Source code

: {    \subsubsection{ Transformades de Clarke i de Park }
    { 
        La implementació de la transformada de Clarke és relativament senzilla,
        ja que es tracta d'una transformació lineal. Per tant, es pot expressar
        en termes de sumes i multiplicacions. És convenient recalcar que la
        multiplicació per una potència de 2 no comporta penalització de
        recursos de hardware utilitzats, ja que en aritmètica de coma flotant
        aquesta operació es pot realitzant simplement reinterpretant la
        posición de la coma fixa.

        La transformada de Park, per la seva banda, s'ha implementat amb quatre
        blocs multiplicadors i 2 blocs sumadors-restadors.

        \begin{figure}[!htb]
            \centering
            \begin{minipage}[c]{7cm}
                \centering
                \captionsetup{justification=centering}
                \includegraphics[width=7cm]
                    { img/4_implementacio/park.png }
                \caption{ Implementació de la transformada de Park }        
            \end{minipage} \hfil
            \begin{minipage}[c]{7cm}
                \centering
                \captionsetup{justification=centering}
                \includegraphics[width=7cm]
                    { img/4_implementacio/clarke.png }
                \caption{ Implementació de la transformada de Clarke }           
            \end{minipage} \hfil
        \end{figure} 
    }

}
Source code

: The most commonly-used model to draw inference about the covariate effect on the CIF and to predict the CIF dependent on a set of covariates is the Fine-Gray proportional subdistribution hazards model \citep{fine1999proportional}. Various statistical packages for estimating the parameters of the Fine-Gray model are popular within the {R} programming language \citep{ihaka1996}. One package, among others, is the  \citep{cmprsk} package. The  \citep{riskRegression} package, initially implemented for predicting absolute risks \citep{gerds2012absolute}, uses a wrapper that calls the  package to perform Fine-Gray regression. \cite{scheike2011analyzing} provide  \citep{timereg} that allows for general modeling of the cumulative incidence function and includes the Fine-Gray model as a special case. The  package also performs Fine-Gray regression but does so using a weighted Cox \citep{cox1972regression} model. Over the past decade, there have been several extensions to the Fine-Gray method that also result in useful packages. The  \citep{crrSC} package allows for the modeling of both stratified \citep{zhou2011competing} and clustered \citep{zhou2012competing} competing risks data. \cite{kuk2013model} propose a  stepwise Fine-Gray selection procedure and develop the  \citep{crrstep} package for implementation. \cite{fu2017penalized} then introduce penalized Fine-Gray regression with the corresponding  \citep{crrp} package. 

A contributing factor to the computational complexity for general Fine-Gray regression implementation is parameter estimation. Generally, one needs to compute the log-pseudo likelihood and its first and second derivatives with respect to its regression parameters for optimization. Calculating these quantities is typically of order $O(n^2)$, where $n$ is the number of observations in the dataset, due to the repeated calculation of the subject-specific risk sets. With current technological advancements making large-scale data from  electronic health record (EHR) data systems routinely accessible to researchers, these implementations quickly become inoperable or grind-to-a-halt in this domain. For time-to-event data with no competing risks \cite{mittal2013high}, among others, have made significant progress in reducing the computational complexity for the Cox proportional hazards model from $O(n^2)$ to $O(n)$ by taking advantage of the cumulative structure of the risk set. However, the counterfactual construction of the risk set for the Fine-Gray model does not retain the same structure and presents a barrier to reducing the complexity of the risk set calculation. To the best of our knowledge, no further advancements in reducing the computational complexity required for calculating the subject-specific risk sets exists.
***
* What you need to do: Copy the lines from the start of the data verbatim, stopping after the line containing "aquesta operació es".

* Exercise solution:
Source code

: {    \subsubsection{ Transformades de Clarke i de Park }
    { 
        La implementació de la transformada de Clarke és relativament senzilla,
        ja que es tracta d'una transformació lineal. Per tant, es pot expressar
        en termes de sumes i multiplicacions. És convenient recalcar que la
        multiplicació per una potència de 2 no comporta penalització de
        recursos de hardware utilitzats, ja que en aritmètica de coma flotant
        aquesta operació es pot realitzant simplement reinterpretant la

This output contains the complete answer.